Facts of the Case

The petitioner, Manjit Singh Dhaliwal, a Canadian citizen and non-resident for Assessment Year 2020–21, sought condonation of delay in filing his income tax return for the said year under Section 119(2)(b) of the Income-tax Act, 1961. During AY 2020–21, the petitioner sold an immovable property in India for a consideration of ₹2,00,16,550 on which tax was deducted at source by the purchaser. He also earned bank interest of ₹19,246.

The petitioner did not file his return within the prescribed time and filed an application for condonation only in June 2025. The reasons cited for delay included lack of knowledge of Indian tax laws, unawareness of TDS deduction, medical issues, and COVID-related travel restrictions.
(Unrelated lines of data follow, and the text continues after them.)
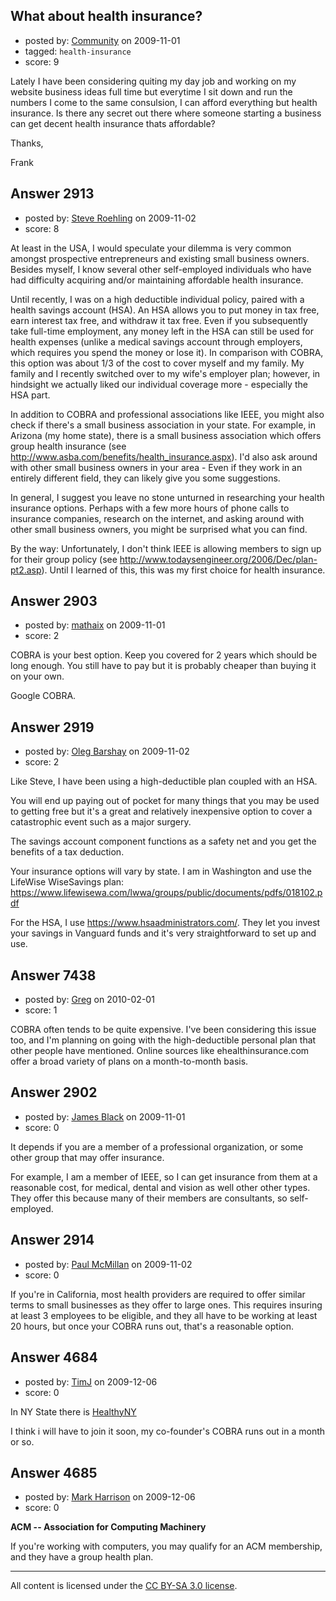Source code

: ## What about health insurance?

- posted by: [Community](https://stackexchange.com/users/-1/-1-community) on 2009-11-01
- tagged: `health-insurance`
- score: 9

Lately I have been considering quiting my day job and working on my website business ideas full time but everytime I sit down and run the numbers I come to the same consulsion, I can afford everything but health insurance.  Is there any secret out there where someone starting a business can get decent health insurance thats affordable?

Thanks,

Frank  


## Answer 2913

- posted by: [Steve Roehling](https://stackexchange.com/users/-1/1054-steve-roehling) on 2009-11-02
- score: 8

At least in the USA, I would speculate your dilemma is very common amongst prospective entrepreneurs and existing small business owners. Besides myself, I know several other self-employed individuals who have had difficulty acquiring and/or maintaining affordable health insurance.

Until recently, I was on a high deductible individual policy, paired with a health savings account (HSA). An HSA allows you to put money in tax free, earn interest tax free, and withdraw it tax free. Even if you subsequently take full-time employment, any money left in the HSA can still be used for health expenses (unlike a medical savings account through employers, which requires you spend the money or lose it). In comparison with COBRA, this option was about 1/3 of the cost to cover myself and my family. My family and I recently switched over to my wife's employer plan; however, in hindsight we actually liked our individual coverage more - especially the HSA part.

In addition to COBRA and professional associations like IEEE, you might also check if there's a small business association in your state. For example, in Arizona (my home state), there is a small business association which offers group health insurance (see http://www.asba.com/benefits/health_insurance.aspx). I'd also ask around with other small business owners in your area - Even if they work in an entirely different field, they can likely give you some suggestions.

In general, I suggest you leave no stone unturned in researching your health insurance options. Perhaps with a few more hours of phone calls to insurance companies, research on the internet, and asking around with other small business owners, you might be surprised what you can find.

By the way: Unfortunately, I don't think IEEE is allowing members to sign up for their group policy (see http://www.todaysengineer.org/2006/Dec/plan-pt2.asp). Until I learned of this, this was my first choice for health insurance.




## Answer 2903

- posted by: [mathaix](https://stackexchange.com/users/-1/1194-mathaix) on 2009-11-01
- score: 2

COBRA is your best option. Keep you covered for 2 years which should be long enough. You still have to pay but it is probably cheaper than buying it on your own.

Google COBRA.


## Answer 2919

- posted by: [Oleg Barshay](https://stackexchange.com/users/-1/1098-oleg-barshay) on 2009-11-02
- score: 2

Like Steve, I have been using a high-deductible plan coupled with an HSA.  

You will end up paying out of pocket for many things that you may be used to getting free but it's a great and relatively inexpensive option to cover a catastrophic event such as a major surgery.  

The savings account component functions as a safety net and you get the benefits of a tax deduction.  

Your insurance options will vary by state.  I am in Washington and use the LifeWise WiseSavings plan: https://www.lifewisewa.com/lwwa/groups/public/documents/pdfs/018102.pdf

For the HSA, I use https://www.hsaadministrators.com/.  They let you invest your savings in Vanguard funds and it's very straightforward to set up and use.


## Answer 7438

- posted by: [Greg](https://stackexchange.com/users/-1/2427-greg) on 2010-02-01
- score: 1

COBRA often tends to be quite expensive.  I've been considering this issue too, and I'm planning on going with the high-deductible personal plan that other people have mentioned.  Online sources like ehealthinsurance.com offer a broad variety of plans on a month-to-month basis.


## Answer 2902

- posted by: [James Black](https://stackexchange.com/users/-1/1074-james-black) on 2009-11-01
- score: 0

It depends if you are a member of a professional organization, or some other group that may offer insurance.

For example, I am a member of IEEE, so I can get insurance from them at a reasonable cost, for medical, dental and vision as well other other types. They offer this because many of their members are consultants, so self-employed.


## Answer 2914

- posted by: [Paul McMillan](https://stackexchange.com/users/-1/1126-paul-mcmillan) on 2009-11-02
- score: 0

If you're in California, most health providers are required to offer similar terms to small businesses as they offer to large ones. This requires insuring at least 3 employees to be eligible, and they all have to be working at least 20 hours, but once your COBRA runs out, that's a reasonable option.


## Answer 4684

- posted by: [TimJ](https://stackexchange.com/users/-1/1172-timj) on 2009-12-06
- score: 0

<p>In NY State there is <a href="http://www.ins.state.ny.us/website2/hny/english/hny.htm" rel="nofollow">HealthyNY</a></p>

<p>I think i will have to join it soon, my co-founder's COBRA runs out in a month or so.</p>



## Answer 4685

- posted by: [Mark Harrison](https://stackexchange.com/users/-1/177-mark-harrison) on 2009-12-06
- score: 0

**ACM -- Association for Computing Machinery**

If you're working with computers, you may qualify for an ACM membership, and they have a group health plan.



---

All content is licensed under the [CC BY-SA 3.0 license](https://creativecommons.org/licenses/by-sa/3.0/).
The Commissioner of Income Tax (International Taxation)-01 rejected the application on 18.09.2025, holding that no genuine hardship was established. The petitioner challenged this order before the High Court.

Issues Involved

Whether the petitioner had demonstrated “genuine hardship” within the meaning of Section 119(2)(b) so as to justify condonation of delay in filing the return, whether ignorance of tax law and COVID-related travel restrictions constituted reasonable cause, and whether the Commissioner’s rejection order warranted interference under Article 226.

Petitioner’s Arguments

The petitioner contended that he was a senior citizen residing abroad with no prior exposure to Indian income tax compliance and was genuinely unaware of the tax implications arising from the sale of property executed through a power of attorney. It was argued that the delay was bona fide and that no loss was caused to the Revenue since tax had already been deducted at source. Reliance was placed on judicial precedents advocating a liberal interpretation of “genuine hardship”.

Respondent’s Arguments

The Revenue argued that ignorance of law is not an excuse and that statutory timelines cannot be relaxed routinely. It was submitted that medical issues cited by the petitioner pertained to surgeries conducted more than a decade earlier and had no nexus with the delay. The Department also contended that filing of return is an online process and COVID travel restrictions did not prevent compliance. Reliance was placed on multiple Delhi High Court judgments emphasizing strict adherence to statutory limitation.

Court Order / Findings

The Delhi High Court examined the impugned order and concurred with the reasoning adopted by the Commissioner. The Court held that the petitioner failed to establish any extraordinary circumstances or genuine hardship preventing timely filing of return. The Court reiterated the settled principle that ignorance of law does not excuse non-compliance and noted that capital gains are taxable in the year of transfer, not receipt. It was further observed that the petitioner could have complied with tax obligations through authorised representatives, as he had done for the property sale.

The Court relied on precedents including Puneet Rastogi, B.U. Bhandari Nandgude Patil Associates, Lava International Ltd., and Sanjay Khurana to hold that condonation under Section 119(2)(b) is an exceptional relief and cannot be claimed as a matter of right.

Important Clarification

The Court clarified that Section 119(2)(b) is intended to address genuine hardship arising from extraordinary and unavoidable circumstances. Mere inadvertence, negligence, ignorance of law, or generalized assertions without cogent evidence do not satisfy the statutory threshold for condonation of delay.

Final Outcome

The writ petition was dismissed. The Delhi High Court upheld the order rejecting condonation of delay in filing the income tax return for Assessment Year 2020–21, holding that the petitioner failed to establish genuine hardship under Section 119(2)(b) of the Income-tax Act.